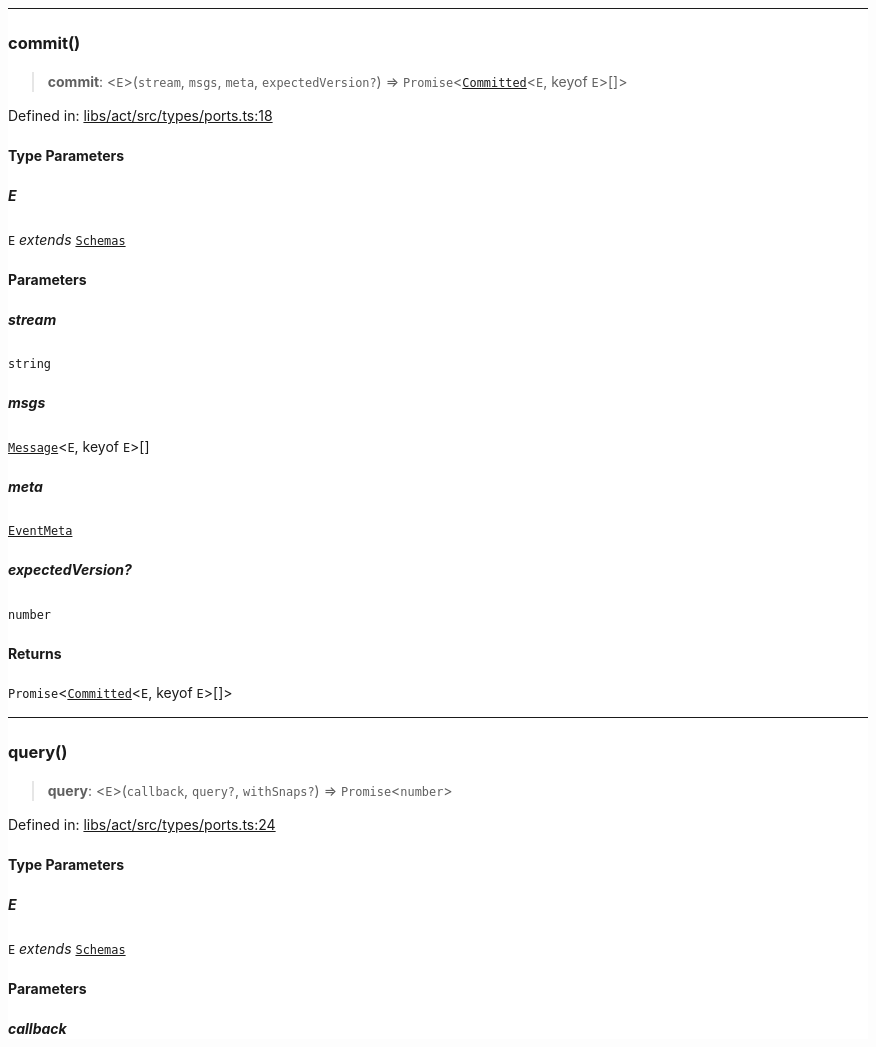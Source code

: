 ***

### commit()

> **commit**: \<`E`\>(`stream`, `msgs`, `meta`, `expectedVersion?`) => `Promise`\<[`Committed`](act.src.TypeAlias.Committed.md)\<`E`, keyof `E`\>[]\>

Defined in: [libs/act/src/types/ports.ts:18](https://github.com/Rotorsoft/act-root/blob/62fab56d51bbe483c1ba64b9cb3720e282a9a947/libs/act/src/types/ports.ts#L18)

#### Type Parameters

##### E

`E` *extends* [`Schemas`](act.src.TypeAlias.Schemas.md)

#### Parameters

##### stream

`string`

##### msgs

[`Message`](act.src.TypeAlias.Message.md)\<`E`, keyof `E`\>[]

##### meta

[`EventMeta`](act.src.TypeAlias.EventMeta.md)

##### expectedVersion?

`number`

#### Returns

`Promise`\<[`Committed`](act.src.TypeAlias.Committed.md)\<`E`, keyof `E`\>[]\>

***

### query()

> **query**: \<`E`\>(`callback`, `query?`, `withSnaps?`) => `Promise`\<`number`\>

Defined in: [libs/act/src/types/ports.ts:24](https://github.com/Rotorsoft/act-root/blob/62fab56d51bbe483c1ba64b9cb3720e282a9a947/libs/act/src/types/ports.ts#L24)

#### Type Parameters

##### E

`E` *extends* [`Schemas`](act.src.TypeAlias.Schemas.md)

#### Parameters

##### callback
++++++++++
Everything in the records except the pictures should be printed again exactly.

Output of the exercise.
Source code

: ***

### commit()

> **commit**: \<`E`\>(`stream`, `msgs`, `meta`, `expectedVersion?`) => `Promise`\<[`Committed`](act.src.TypeAlias.Committed.md)\<`E`, keyof `E`\>[]\>

Defined in: [libs/act/src/types/ports.ts:18](https://github.com/Rotorsoft/act-root/blob/62fab56d51bbe483c1ba64b9cb3720e282a9a947/libs/act/src/types/ports.ts#L18)

#### Type Parameters

##### E

`E` *extends* [`Schemas`](act.src.TypeAlias.Schemas.md)

#### Parameters

##### stream

`string`

##### msgs

[`Message`](act.src.TypeAlias.Message.md)\<`E`, keyof `E`\>[]

##### meta

[`EventMeta`](act.src.TypeAlias.EventMeta.md)

##### expectedVersion?

`number`

#### Returns

`Promise`\<[`Committed`](act.src.TypeAlias.Committed.md)\<`E`, keyof `E`\>[]\>

***

### query()

> **query**: \<`E`\>(`callback`, `query?`, `withSnaps?`) => `Promise`\<`number`\>

Defined in: [libs/act/src/types/ports.ts:24](https://github.com/Rotorsoft/act-root/blob/62fab56d51bbe483c1ba64b9cb3720e282a9a947/libs/act/src/types/ports.ts#L24)

#### Type Parameters

##### E

`E` *extends* [`Schemas`](act.src.TypeAlias.Schemas.md)

#### Parameters

##### callback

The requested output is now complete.